__Your goal__. In the answer, each line from the top of the material through the line that contains "- Select **Serie" is restated exactly. No picture is given again.
Start of Dataset extract
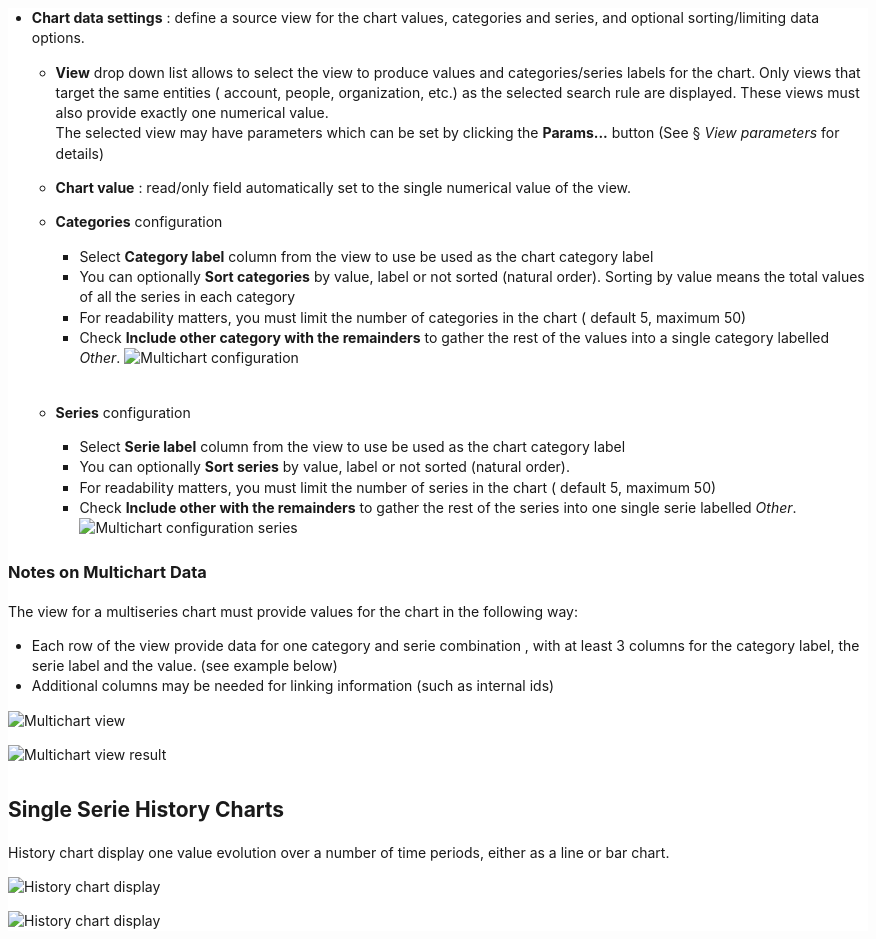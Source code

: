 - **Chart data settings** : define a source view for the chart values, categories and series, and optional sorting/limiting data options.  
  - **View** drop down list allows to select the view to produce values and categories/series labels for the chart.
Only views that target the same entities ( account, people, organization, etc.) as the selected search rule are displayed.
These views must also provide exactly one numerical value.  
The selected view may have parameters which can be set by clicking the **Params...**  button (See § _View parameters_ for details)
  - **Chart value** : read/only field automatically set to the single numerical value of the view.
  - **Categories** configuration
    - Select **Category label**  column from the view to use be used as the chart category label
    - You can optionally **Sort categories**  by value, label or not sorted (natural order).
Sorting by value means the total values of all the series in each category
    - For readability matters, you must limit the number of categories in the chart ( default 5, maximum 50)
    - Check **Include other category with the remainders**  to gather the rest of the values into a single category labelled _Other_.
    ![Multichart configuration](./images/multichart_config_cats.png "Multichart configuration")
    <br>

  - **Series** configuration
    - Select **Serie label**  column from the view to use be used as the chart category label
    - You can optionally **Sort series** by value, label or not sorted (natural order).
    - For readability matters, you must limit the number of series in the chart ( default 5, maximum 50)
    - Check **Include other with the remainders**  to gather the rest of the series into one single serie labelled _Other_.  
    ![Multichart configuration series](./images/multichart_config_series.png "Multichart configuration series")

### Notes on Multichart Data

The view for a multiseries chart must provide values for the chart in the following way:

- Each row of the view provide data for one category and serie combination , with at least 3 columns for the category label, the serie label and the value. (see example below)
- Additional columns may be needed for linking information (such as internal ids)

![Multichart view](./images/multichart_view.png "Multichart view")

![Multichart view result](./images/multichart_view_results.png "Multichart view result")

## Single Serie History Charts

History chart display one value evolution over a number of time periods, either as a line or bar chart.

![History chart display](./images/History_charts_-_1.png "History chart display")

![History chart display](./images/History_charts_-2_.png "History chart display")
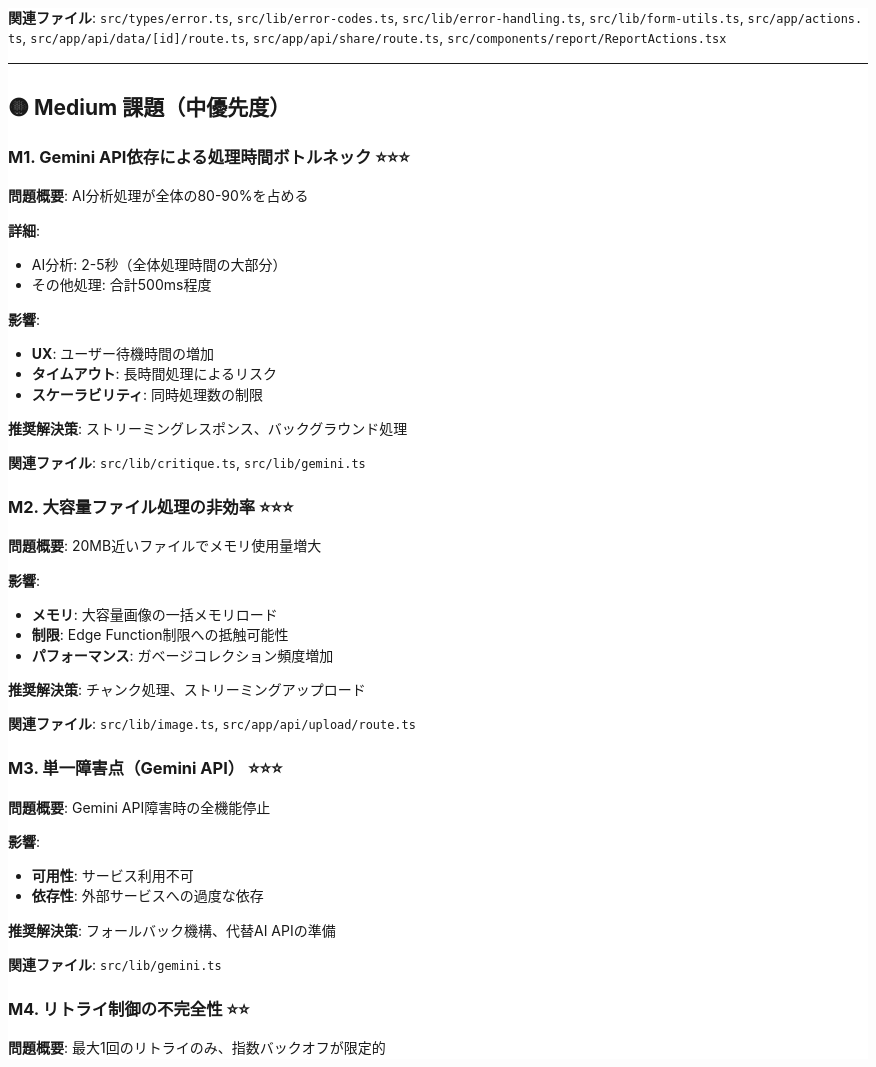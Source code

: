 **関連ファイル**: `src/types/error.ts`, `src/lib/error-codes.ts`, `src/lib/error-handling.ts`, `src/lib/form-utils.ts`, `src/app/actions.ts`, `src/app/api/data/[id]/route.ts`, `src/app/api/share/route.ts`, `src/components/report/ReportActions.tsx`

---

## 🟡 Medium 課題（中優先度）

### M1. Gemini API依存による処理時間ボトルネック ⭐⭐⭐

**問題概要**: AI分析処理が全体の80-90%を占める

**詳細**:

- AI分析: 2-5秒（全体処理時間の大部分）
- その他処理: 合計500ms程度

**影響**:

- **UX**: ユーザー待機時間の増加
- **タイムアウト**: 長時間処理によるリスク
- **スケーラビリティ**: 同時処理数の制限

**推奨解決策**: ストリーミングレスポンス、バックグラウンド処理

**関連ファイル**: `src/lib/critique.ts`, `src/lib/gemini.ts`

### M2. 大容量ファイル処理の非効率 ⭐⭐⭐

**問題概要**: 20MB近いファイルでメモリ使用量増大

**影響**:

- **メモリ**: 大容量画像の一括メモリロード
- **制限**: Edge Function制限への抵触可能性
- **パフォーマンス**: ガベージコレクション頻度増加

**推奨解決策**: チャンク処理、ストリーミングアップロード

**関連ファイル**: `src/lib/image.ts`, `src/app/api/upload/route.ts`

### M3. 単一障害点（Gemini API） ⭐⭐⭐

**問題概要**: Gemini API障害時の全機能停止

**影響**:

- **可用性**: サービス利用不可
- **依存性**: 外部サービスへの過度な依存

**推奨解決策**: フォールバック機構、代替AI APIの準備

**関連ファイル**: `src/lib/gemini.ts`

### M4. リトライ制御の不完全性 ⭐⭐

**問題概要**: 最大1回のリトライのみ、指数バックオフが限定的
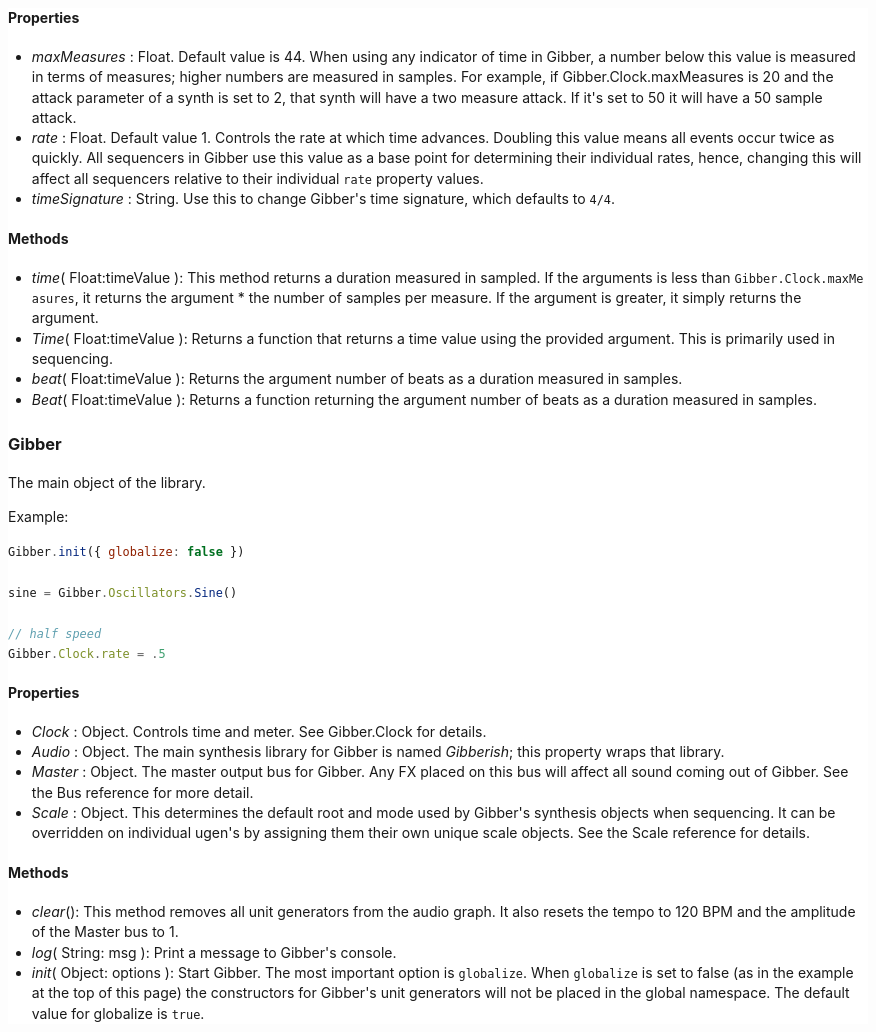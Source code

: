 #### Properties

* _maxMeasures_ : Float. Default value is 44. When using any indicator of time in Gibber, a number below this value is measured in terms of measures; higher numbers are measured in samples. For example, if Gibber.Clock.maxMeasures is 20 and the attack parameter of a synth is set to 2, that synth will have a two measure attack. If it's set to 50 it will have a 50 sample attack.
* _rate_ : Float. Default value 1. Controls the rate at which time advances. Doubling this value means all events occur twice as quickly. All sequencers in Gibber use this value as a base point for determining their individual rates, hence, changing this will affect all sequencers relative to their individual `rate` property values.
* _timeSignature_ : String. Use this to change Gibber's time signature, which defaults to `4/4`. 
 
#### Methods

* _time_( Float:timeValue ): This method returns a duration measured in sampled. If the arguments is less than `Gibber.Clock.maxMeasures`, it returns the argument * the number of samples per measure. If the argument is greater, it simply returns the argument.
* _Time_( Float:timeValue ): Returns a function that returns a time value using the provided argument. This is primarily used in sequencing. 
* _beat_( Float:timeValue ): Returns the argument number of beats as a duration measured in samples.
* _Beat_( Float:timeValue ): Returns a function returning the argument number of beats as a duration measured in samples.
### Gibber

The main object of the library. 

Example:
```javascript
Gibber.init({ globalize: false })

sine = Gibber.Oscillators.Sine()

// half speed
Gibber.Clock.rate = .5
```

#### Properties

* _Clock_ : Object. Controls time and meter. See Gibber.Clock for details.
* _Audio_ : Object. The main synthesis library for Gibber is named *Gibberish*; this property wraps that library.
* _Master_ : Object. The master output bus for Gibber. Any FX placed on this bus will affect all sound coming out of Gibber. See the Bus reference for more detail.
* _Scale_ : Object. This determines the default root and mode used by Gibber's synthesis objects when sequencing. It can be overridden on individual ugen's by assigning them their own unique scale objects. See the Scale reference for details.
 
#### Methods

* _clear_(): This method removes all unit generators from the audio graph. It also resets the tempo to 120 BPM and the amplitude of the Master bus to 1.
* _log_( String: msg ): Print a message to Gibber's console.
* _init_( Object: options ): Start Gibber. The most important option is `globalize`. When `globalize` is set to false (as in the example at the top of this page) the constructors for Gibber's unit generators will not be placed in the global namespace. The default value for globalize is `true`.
End of Dataset extract
__Answer section__.
Source code

: - **Chart data settings** : define a source view for the chart values, categories and series, and optional sorting/limiting data options.  
  - **View** drop down list allows to select the view to produce values and categories/series labels for the chart.
Only views that target the same entities ( account, people, organization, etc.) as the selected search rule are displayed.
These views must also provide exactly one numerical value.  
The selected view may have parameters which can be set by clicking the **Params...**  button (See § _View parameters_ for details)
  - **Chart value** : read/only field automatically set to the single numerical value of the view.
  - **Categories** configuration
    - Select **Category label**  column from the view to use be used as the chart category label
    - You can optionally **Sort categories**  by value, label or not sorted (natural order).
Sorting by value means the total values of all the series in each category
    - For readability matters, you must limit the number of categories in the chart ( default 5, maximum 50)
    - Check **Include other category with the remainders**  to gather the rest of the values into a single category labelled _Other_.
    ![Multichart configuration](./images/multichart_config_cats.png "Multichart configuration")
    <br>

  - **Series** configuration
    - Select **Serie label**  column from the view to use be used as the chart category label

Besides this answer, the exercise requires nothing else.